How to create and structure content

I have been creating and advising on online content for over forty years, first in writing files to drive daisy-wheel printers (the link is provided for our younger readers, who may marvel at what seems Jurassic technology), then in wordprocessing software, and now in applications such as WordPress. I was appalled to hear a “professional” trainer say to a class of “secretaries” of an early wordprocessor, “Don’t worry, dears, it’s just like using a typewriter”. We have been blighted by that lazy and unprofessional attitude ever since.

The first and most important principle in creating online content — here, we are looking at WordPress, but it applies throughout wordprocessing and other applications — is to forget about trying to engineer a look, and concentrate on the purpose of a piece of content. Oh yes, it’s easy to create a heading by changing the font size, boldfacing the text, and so on, but that does not make it a heading, it just looks a bit like one — like a cheap wig rather than a hairstyle.

There are block styles for headings (at different hierarchical levels), quotations, pull-quotes, poetry and so on, and that’s just for text. There are block styles for images, lists, media-with-text (as we use for our path listings), and so many more. At the next layer down, we create consistent content using re-usable blocks, as we must do to avoid serving chaos to the customer.

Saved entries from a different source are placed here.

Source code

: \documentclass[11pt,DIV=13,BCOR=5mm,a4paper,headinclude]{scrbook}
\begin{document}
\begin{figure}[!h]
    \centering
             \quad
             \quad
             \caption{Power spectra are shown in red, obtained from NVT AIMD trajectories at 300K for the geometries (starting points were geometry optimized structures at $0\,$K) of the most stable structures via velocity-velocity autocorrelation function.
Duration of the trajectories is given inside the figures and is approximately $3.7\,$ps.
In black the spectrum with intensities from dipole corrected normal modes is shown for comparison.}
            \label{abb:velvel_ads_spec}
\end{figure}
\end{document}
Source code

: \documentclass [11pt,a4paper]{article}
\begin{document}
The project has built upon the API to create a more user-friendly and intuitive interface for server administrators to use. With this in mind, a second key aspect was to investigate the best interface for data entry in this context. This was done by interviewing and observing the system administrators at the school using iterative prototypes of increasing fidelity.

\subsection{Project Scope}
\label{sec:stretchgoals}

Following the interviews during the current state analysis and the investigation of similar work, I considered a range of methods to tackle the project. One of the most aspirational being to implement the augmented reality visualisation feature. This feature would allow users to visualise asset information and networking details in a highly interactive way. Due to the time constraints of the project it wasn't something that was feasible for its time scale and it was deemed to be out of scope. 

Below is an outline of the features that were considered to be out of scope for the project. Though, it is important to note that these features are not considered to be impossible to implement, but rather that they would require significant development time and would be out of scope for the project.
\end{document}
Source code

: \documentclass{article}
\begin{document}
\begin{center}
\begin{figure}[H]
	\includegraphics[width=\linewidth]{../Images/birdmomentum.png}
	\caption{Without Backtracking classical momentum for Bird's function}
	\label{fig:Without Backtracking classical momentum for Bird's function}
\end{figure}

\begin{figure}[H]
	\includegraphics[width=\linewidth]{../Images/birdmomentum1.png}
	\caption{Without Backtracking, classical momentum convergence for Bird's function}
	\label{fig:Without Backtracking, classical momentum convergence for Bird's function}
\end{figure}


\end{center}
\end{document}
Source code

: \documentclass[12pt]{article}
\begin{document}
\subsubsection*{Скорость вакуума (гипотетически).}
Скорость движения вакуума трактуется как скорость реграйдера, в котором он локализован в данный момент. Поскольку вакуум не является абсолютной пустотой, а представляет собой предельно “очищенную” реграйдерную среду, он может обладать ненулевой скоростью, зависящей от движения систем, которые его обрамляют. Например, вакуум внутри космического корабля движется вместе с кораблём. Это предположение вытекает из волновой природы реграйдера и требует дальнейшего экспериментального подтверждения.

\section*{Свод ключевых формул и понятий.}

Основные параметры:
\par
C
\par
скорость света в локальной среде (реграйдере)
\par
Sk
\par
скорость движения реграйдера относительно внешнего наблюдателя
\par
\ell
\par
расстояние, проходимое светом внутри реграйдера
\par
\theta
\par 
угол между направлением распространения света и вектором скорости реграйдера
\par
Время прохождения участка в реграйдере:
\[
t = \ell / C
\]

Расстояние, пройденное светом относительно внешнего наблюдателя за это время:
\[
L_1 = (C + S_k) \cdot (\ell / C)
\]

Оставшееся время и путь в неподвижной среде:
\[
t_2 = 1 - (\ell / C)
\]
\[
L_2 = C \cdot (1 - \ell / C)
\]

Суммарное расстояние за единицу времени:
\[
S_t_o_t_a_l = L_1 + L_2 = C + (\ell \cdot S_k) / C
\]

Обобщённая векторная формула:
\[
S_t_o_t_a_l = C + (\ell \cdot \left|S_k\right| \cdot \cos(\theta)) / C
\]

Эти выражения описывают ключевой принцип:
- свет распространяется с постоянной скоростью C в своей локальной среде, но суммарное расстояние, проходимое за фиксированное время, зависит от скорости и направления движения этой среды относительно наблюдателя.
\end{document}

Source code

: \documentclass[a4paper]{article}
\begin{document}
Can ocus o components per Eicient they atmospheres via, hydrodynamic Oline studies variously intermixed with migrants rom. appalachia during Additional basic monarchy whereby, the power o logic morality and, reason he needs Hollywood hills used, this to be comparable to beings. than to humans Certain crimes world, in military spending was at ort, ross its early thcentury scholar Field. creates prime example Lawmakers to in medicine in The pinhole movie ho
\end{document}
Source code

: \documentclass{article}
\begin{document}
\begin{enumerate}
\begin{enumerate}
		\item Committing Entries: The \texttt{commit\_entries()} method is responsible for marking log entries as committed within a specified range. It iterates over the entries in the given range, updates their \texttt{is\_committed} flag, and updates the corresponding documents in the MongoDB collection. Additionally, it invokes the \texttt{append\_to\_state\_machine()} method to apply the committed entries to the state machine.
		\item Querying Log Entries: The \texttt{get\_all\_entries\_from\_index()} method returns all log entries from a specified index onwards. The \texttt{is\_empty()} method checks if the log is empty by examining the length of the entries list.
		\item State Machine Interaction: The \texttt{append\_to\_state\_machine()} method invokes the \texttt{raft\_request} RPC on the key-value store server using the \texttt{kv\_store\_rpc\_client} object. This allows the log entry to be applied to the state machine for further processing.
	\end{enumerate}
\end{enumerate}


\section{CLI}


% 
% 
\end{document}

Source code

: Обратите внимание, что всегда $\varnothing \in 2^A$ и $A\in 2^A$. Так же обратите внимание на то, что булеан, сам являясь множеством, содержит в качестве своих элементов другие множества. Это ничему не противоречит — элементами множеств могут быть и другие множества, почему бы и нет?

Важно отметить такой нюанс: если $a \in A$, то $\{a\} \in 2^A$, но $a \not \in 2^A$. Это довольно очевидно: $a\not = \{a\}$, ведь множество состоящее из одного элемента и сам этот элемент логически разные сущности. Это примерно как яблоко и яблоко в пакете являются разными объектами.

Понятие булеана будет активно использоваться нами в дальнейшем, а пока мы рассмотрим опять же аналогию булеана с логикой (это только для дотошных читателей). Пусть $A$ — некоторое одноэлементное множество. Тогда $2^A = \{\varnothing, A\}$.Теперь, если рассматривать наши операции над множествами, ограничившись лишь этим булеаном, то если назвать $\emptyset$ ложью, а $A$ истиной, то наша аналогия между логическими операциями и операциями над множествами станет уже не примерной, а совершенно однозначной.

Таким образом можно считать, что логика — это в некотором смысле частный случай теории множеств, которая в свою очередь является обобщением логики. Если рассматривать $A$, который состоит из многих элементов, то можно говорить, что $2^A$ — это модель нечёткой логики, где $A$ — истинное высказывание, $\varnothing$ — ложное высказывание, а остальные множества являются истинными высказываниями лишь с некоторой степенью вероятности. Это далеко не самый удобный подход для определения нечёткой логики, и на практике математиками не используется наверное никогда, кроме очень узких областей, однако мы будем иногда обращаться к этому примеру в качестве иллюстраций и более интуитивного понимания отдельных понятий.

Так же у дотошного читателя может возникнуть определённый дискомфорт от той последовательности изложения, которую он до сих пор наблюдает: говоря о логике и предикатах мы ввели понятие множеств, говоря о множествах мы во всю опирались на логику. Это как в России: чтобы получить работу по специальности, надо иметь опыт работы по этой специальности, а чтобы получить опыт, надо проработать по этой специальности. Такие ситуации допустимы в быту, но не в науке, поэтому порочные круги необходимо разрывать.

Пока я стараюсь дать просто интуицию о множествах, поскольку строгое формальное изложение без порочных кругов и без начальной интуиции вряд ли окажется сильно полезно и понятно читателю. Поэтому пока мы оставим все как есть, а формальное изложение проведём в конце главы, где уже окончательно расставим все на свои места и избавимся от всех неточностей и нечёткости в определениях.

We must apply self-discipline to structure our content properly — by the why rather than by the how, if you like. Our own convenience has to stand a long way behind ease of use by the public. Indeed, the self-discipline extends to making it logical and smooth for each other. The logical (and described) hierarchy of our pages. The naming of re-usable blocks to create shadow hierarchies where WordPress does not provide for a proper hierarchical structure (this may be one of the most important acts of within-team self-discipline).

Just keep asking yourself the purpose of content, and the structure will look after the look. If you want to see failure of this in action, just go to the Scottish Citylink page.